The simple conclusions of the survey are:

  • Language models can be augmented with reasoning skills and the ability to use tools.
  • Augmented Language Models (ALMs) leverage these augmentations to expand their context processing ability.
  • ALMs can use various external modules to reason, use tools, and even act.

That is to say, under ideal circumstances, the method to use LLM to control the vehicle is to add a decoder at the end of the LLM to decode the output given by the LLM into specific driving actions. There are many ways to decode, which can be based on onehot (of course, a behavior may also contain multiple actions, and there may be a better decoding method). In order to train such a decoder, it is also necessary to match an objective function (for example, using reinforcement learning)

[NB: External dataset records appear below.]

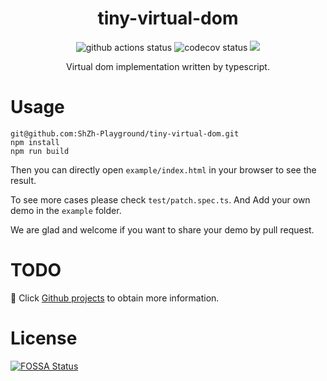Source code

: <h1 align="center">tiny-virtual-dom</h1>

<p align="center">
    <a href="https://github.com/ShZh-Playground/tiny-virtual-dom" style="text-decoration:none" >
        <img src="https://github.com/ShZh-Playground/tiny-virtual-dom/actions/workflows/actions.yml/badge.svg" alt="github actions status"/>
    </a>
    <a href="https://github.com/ShZh-Playground/tiny-virtual-dom" style="text-decoration:none" >
        <img src="https://codecov.io/gh/ShZh-Playground/tiny-virtual-dom/branch/main/graph/badge.svg?token=4MNXB372YU" alt="codecov status"/>
    </a>
<a href="https://app.fossa.com/projects/git%2Bgithub.com%2FShZh-Playground%2Ftiny-virtual-dom?ref=badge_shield" alt="FOSSA Status"><img src="https://app.fossa.com/api/projects/git%2Bgithub.com%2FShZh-Playground%2Ftiny-virtual-dom.svg?type=shield"/></a>
</p>
<p align='center'>Virtual dom implementation written by typescript.</p>

# Usage

```
git@github.com:ShZh-Playground/tiny-virtual-dom.git
npm install
npm run build
```

Then you can directly open `example/index.html` in your browser to see the result.

To see more cases please check `test/patch.spec.ts`. And Add your own demo in the `example` folder.

We are glad and welcome if you want to share your demo by pull request.



# TODO

🖖 Click [Github projects](https://github.com/ShZh-Playground/tiny-virtual-dom/projects) to obtain more information. 



# License
[![FOSSA Status](https://app.fossa.com/api/projects/git%2Bgithub.com%2FShZh-Playground%2Ftiny-virtual-dom.svg?type=large)](https://app.fossa.com/projects/git%2Bgithub.com%2FShZh-Playground%2Ftiny-virtual-dom?ref=badge_large)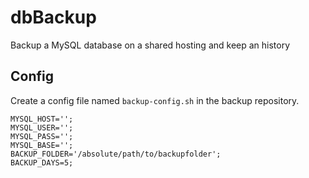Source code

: # dbBackup
Backup a MySQL database on a shared hosting and keep an history

## Config
Create a config file named `backup-config.sh` in the backup repository.

```#/bin/bash
MYSQL_HOST='';
MYSQL_USER='';
MYSQL_PASS='';
MYSQL_BASE='';
BACKUP_FOLDER='/absolute/path/to/backupfolder';
BACKUP_DAYS=5;
```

The survey points out that Augmented Language Models (ALMs) have the ability to run code and experiments on behalf of a user, which a vanilla Language Model (LM) cannot do. ALMs can interact with external tools, entities, and environments to improve their reasoning and decision-making abilities. This interaction allows ALMs to collect additional information and ground themselves in the real world. However, ALMs also raise ethical concerns, as their predictions based on tools may appear trustworthy and authoritative, even when they are incorrect. The use of active tools, such as letting the LM control a search engine, can lead to harmful consequences without human validation. The development of ALMs represents a shift from passive LMs that generate text in isolation to ALMs that can act in the real world. The integration of reasoning and tools in ALMs is a promising research avenue for the next generation of deep learning systems capable of complex human-machine interaction.